• _What the task asks_
Return copies of the lines below that mention "architecture".

• _Provided information_
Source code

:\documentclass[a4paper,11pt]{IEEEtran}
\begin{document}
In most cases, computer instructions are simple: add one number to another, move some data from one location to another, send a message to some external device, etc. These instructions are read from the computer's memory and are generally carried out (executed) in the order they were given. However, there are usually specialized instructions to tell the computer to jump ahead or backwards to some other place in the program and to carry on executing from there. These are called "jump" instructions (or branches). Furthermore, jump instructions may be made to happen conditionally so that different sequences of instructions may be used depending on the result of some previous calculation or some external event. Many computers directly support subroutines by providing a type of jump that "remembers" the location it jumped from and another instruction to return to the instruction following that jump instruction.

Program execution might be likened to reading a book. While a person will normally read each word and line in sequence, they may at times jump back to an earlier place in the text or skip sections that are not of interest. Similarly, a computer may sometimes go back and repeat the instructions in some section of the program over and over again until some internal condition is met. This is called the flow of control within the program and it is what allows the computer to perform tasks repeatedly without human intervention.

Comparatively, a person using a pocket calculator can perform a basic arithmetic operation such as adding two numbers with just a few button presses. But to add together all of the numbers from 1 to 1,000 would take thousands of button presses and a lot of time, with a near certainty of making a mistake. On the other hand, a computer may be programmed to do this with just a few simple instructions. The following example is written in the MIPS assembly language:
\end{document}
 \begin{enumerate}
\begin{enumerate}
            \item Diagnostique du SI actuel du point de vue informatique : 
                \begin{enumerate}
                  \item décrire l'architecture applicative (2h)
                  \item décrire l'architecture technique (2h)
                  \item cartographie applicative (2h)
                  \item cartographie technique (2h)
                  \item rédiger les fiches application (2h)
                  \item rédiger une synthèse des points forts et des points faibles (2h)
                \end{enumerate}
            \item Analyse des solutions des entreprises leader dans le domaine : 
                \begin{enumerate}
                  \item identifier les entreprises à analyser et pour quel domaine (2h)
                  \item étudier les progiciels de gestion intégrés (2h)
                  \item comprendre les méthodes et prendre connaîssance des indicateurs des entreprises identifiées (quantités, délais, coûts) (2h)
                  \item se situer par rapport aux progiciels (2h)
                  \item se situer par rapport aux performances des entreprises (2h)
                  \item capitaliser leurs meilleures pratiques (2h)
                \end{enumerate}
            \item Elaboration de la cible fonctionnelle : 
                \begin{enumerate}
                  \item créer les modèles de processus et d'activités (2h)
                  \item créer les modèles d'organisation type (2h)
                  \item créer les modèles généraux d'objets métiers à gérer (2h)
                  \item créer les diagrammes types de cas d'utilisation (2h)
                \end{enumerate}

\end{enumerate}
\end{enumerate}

• _Written reply_
                  \item décrire l'architecture applicative (2h)
                  \item décrire l'architecture technique (2h)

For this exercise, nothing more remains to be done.